Project managers (PMs) play a key role in steering a project to success. He drives the team and helps them decide what, when, and how a project should be executed.
Here I would like to share the project managers’ role in the project lifecycle and how projects would be without PMs. I will be trying to fit them in our three-phase development process so that it is understandable.
1. Know about the Stakeholders: Once the project is awarded, the PM does research and collects information about the customer. Also he finds out the key stakeholders who are involved in the project and their roles and responsibilities in the project.
If PM is not part of the team, then the team is in isolation; they would not know to whom to deal with at the customers’ end, whom to submit the deliverables to and who would do the reviews and give approval. They would not know the right person to address their queries related to the project; if they were to direct their queries to the wrong person, there are chances that the team gets the wrong information, which would ultimately result in the failure of the project.
2. Understand the Project: A PM understands the project requirements and explains to the team what is expected of them. He acts as a liaison between the internal team and stakeholders throughout the lifetime of the project. He makes sure that the team is working toward meeting the client expectations. The PM creates the project scope with the customer expectations and deliverables. He shares the scope with the customer and after taking approval from the customer communicates the same to the internal team to follow and meet the customer expectations. Finally, the product will be delivered with good quality.
Without a PM, there is bound to be communication gap between the team and stakeholders. Every project owner will have his or her own expectations when they feel the need for a project. If the final product delivered to the client does not meet up to their expectations, then for developers like us, this implies much rework and extra cost. It is in this context that the role of the PM becomes vital. The PM is the connector between the client and the team. If there is no clear scope, then what the team delivers will not align with what the client expects. Consequently, the project is likely to fail.
Explain our Process: A PM will explain the development process to the team in the kick-off meeting connected to the project. Stakeholders will know the various phases that the project will go through and understand what to expect at the end of each phase. Accordingly they also get prepared to perform reviews on the submitted deliverables.
If a PM does not contribute to this phase, then stakeholders are not aware of the process. They will be completely at a loss to understand when to expect what from the team. They also will not be aware of the timelines of the project phases.

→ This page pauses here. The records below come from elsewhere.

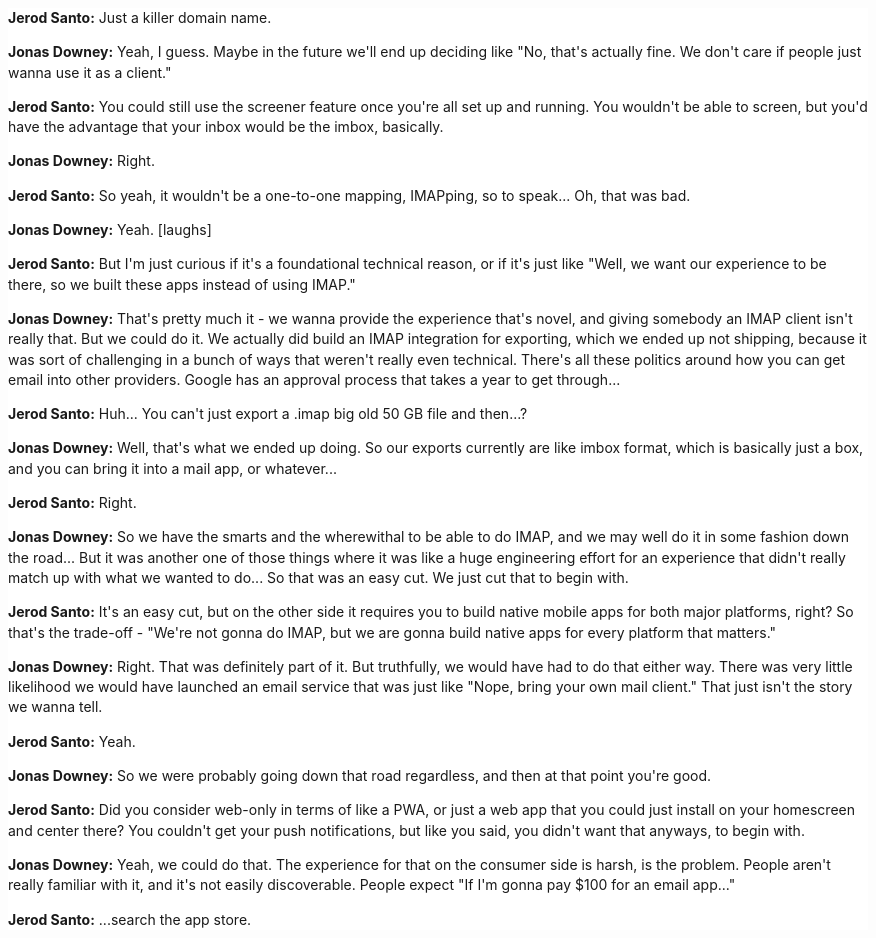 **Jerod Santo:** Just a killer domain name.

**Jonas Downey:** Yeah, I guess. Maybe in the future we'll end up deciding like "No, that's actually fine. We don't care if people just wanna use it as a client."

**Jerod Santo:** You could still use the screener feature once you're all set up and running. You wouldn't be able to screen, but you'd have the advantage that your inbox would be the imbox, basically.

**Jonas Downey:** Right.

**Jerod Santo:** So yeah, it wouldn't be a one-to-one mapping, IMAPping, so to speak... Oh, that was bad.

**Jonas Downey:** Yeah. \[laughs\]

**Jerod Santo:** But I'm just curious if it's a foundational technical reason, or if it's just like "Well, we want our experience to be there, so we built these apps instead of using IMAP."

**Jonas Downey:** That's pretty much it - we wanna provide the experience that's novel, and giving somebody an IMAP client isn't really that. But we could do it. We actually did build an IMAP integration for exporting, which we ended up not shipping, because it was sort of challenging in a bunch of ways that weren't really even technical. There's all these politics around how you can get email into other providers. Google has an approval process that takes a year to get through...

**Jerod Santo:** Huh... You can't just export a .imap big old 50 GB file and then...?

**Jonas Downey:** Well, that's what we ended up doing. So our exports currently are like imbox format, which is basically just a box, and you can bring it into a mail app, or whatever...

**Jerod Santo:** Right.

**Jonas Downey:** So we have the smarts and the wherewithal to be able to do IMAP, and we may well do it in some fashion down the road... But it was another one of those things where it was like a huge engineering effort for an experience that didn't really match up with what we wanted to do... So that was an easy cut. We just cut that to begin with.

**Jerod Santo:** It's an easy cut, but on the other side it requires you to build native mobile apps for both major platforms, right? So that's the trade-off - "We're not gonna do IMAP, but we are gonna build native apps for every platform that matters."

**Jonas Downey:** Right. That was definitely part of it. But truthfully, we would have had to do that either way. There was very little likelihood we would have launched an email service that was just like "Nope, bring your own mail client." That just isn't the story we wanna tell.

**Jerod Santo:** Yeah.

**Jonas Downey:** So we were probably going down that road regardless, and then at that point you're good.

**Jerod Santo:** Did you consider web-only in terms of like a PWA, or just a web app that you could just install on your homescreen and center there? You couldn't get your push notifications, but like you said, you didn't want that anyways, to begin with.

**Jonas Downey:** Yeah, we could do that. The experience for that on the consumer side is harsh, is the problem. People aren't really familiar with it, and it's not easily discoverable. People expect "If I'm gonna pay $100 for an email app..."

**Jerod Santo:** ...search the app store.
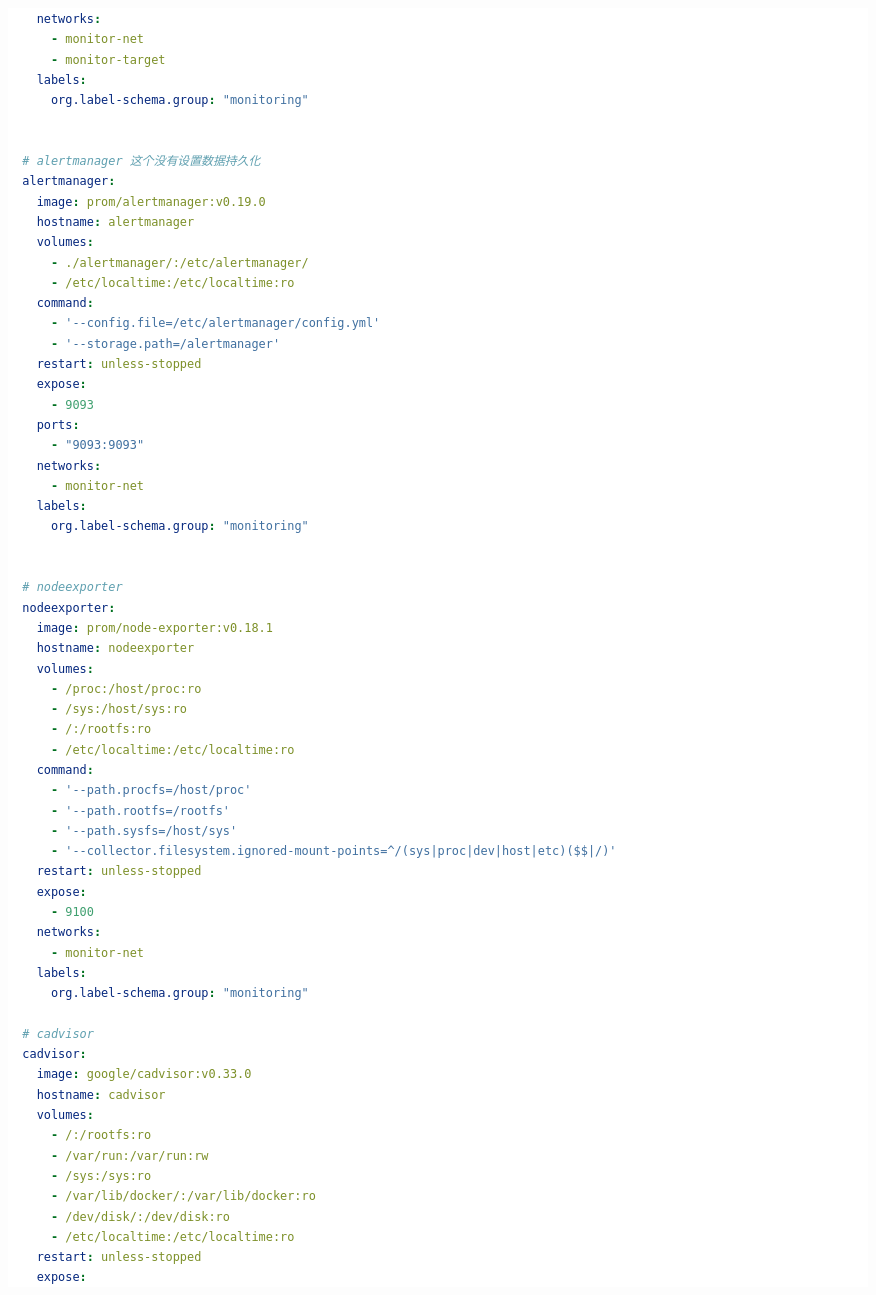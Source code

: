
 ```yml
    networks:
      - monitor-net
      - monitor-target
    labels:
      org.label-schema.group: "monitoring"


  # alertmanager 这个没有设置数据持久化
  alertmanager:
    image: prom/alertmanager:v0.19.0
    hostname: alertmanager
    volumes:
      - ./alertmanager/:/etc/alertmanager/
      - /etc/localtime:/etc/localtime:ro
    command:
      - '--config.file=/etc/alertmanager/config.yml'
      - '--storage.path=/alertmanager'
    restart: unless-stopped
    expose:
      - 9093
    ports:
      - "9093:9093"        
    networks:
      - monitor-net
    labels:
      org.label-schema.group: "monitoring"


  # nodeexporter
  nodeexporter:
    image: prom/node-exporter:v0.18.1
    hostname: nodeexporter
    volumes:
      - /proc:/host/proc:ro
      - /sys:/host/sys:ro
      - /:/rootfs:ro
      - /etc/localtime:/etc/localtime:ro
    command:
      - '--path.procfs=/host/proc'
      - '--path.rootfs=/rootfs'
      - '--path.sysfs=/host/sys'
      - '--collector.filesystem.ignored-mount-points=^/(sys|proc|dev|host|etc)($$|/)'
    restart: unless-stopped
    expose:
      - 9100
    networks:
      - monitor-net
    labels:
      org.label-schema.group: "monitoring"
      
  # cadvisor    
  cadvisor:
    image: google/cadvisor:v0.33.0
    hostname: cadvisor
    volumes:
      - /:/rootfs:ro
      - /var/run:/var/run:rw
      - /sys:/sys:ro
      - /var/lib/docker/:/var/lib/docker:ro
      - /dev/disk/:/dev/disk:ro
      - /etc/localtime:/etc/localtime:ro
    restart: unless-stopped
    expose:
```
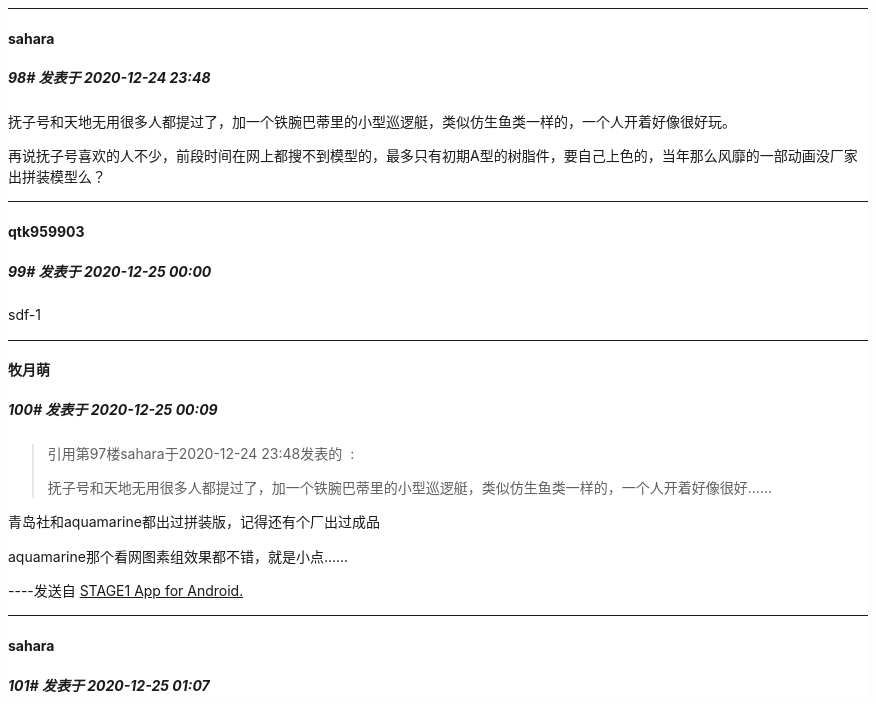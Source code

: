 





*****

####  sahara  
##### 98#       发表于 2020-12-24 23:48




抚子号和天地无用很多人都提过了，加一个铁腕巴蒂里的小型巡逻艇，类似仿生鱼类一样的，一个人开着好像很好玩。


再说抚子号喜欢的人不少，前段时间在网上都搜不到模型的，最多只有初期A型的树脂件，要自己上色的，当年那么风靡的一部动画没厂家出拼装模型么？







*****

####  qtk959903  
##### 99#       发表于 2020-12-25 00:00




sdf-1







*****

####  牧月萌  
##### 100#       发表于 2020-12-25 00:09



<blockquote>引用第97楼sahara于2020-12-24 23:48发表的  :

抚子号和天地无用很多人都提过了，加一个铁腕巴蒂里的小型巡逻艇，类似仿生鱼类一样的，一个人开着好像很好......</blockquote>

青岛社和aquamarine都出过拼装版，记得还有个厂出过成品

aquamarine那个看网图素组效果都不错，就是小点……



----发送自 [STAGE1 App for Android.](http://stage1.5j4m.com/?1.36)







*****

####  sahara  
##### 101#       发表于 2020-12-25 01:07
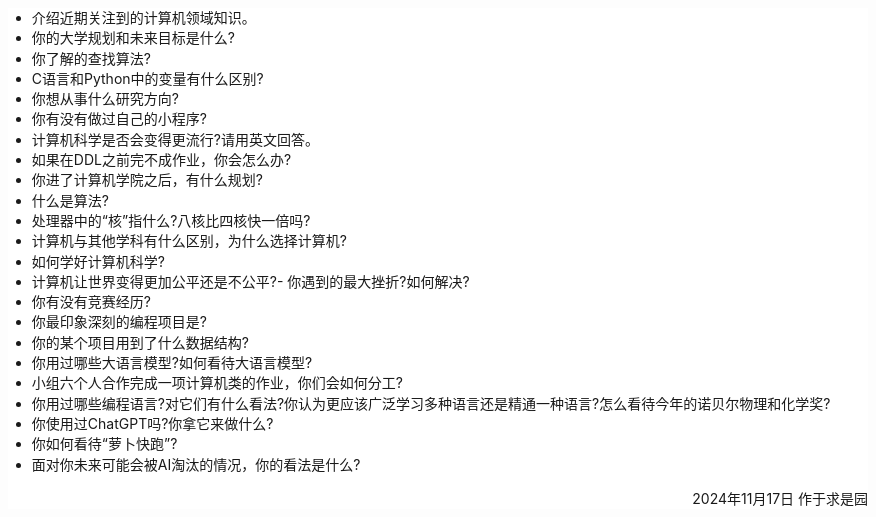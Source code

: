 - 介绍近期关注到的计算机领域知识。
- 你的大学规划和未来目标是什么?
- 你了解的查找算法?
- C语言和Python中的变量有什么区别?
- 你想从事什么研究方向?
- 你有没有做过自己的小程序?
- 计算机科学是否会变得更流行?请用英文回答。
- 如果在DDL之前完不成作业，你会怎么办?
- 你进了计算机学院之后，有什么规划?
- 什么是算法?
- 处理器中的“核”指什么?八核比四核快一倍吗?
- 计算机与其他学科有什么区别，为什么选择计算机?
- 如何学好计算机科学?
- 计算机让世界变得更加公平还是不公平?- 你遇到的最大挫折?如何解决?
- 你有没有竞赛经历?
- 你最印象深刻的编程项目是?
- 你的某个项目用到了什么数据结构?
- 你用过哪些大语言模型?如何看待大语言模型?
- 小组六个人合作完成一项计算机类的作业，你们会如何分工?
- 你用过哪些编程语言?对它们有什么看法?你认为更应该广泛学习多种语言还是精通一种语言?怎么看待今年的诺贝尔物理和化学奖?
- 你使用过ChatGPT吗?你拿它来做什么?
- 你如何看待“萝卜快跑”?
- 面对你未来可能会被AI淘汰的情况，你的看法是什么?


<div style="text-align: right;">
    2024年11月17日 作于求是园
</div>

<script src="https://giscus.app/client.js"
        data-repo="r-z-zhang-AI/r-z-zhang-AI.github.io"
        data-repo-id="R_kgDONN6JTg"
        data-category="General"
        data-category-id="DIC_kwDONN6JTs4CkfL9"
        data-mapping="pathname"
        data-strict="0"
        data-reactions-enabled="1"
        data-emit-metadata="1"
        data-input-position="bottom"
        data-theme="preferred_color_scheme"
        data-lang="zh-CN"
        crossorigin="anonymous"
        async>
</script>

3. Project Planning: PMs prepare the plan by checking the availability of the team, SMEs and reviewers. This plan clearly mentions what the deliverables are and when they will be ready for review so that the SMEs and reviewers schedule their tasks according to the plan.
If the PM does not play a role in scheduling the project then the team concentrates only on their individual deliverables; A PM, on the other hand, will keep track of the main deliverables for the customers’ perspective. Also, without proper planning and a schedule in place, the team is not aware of what and when to submit. It is the same with the stakeholders and SMEs – they will not have the slightest clue when they will content for reviews and approvals. All these result in the delay of the project and the product cannot be delivered to the client on time.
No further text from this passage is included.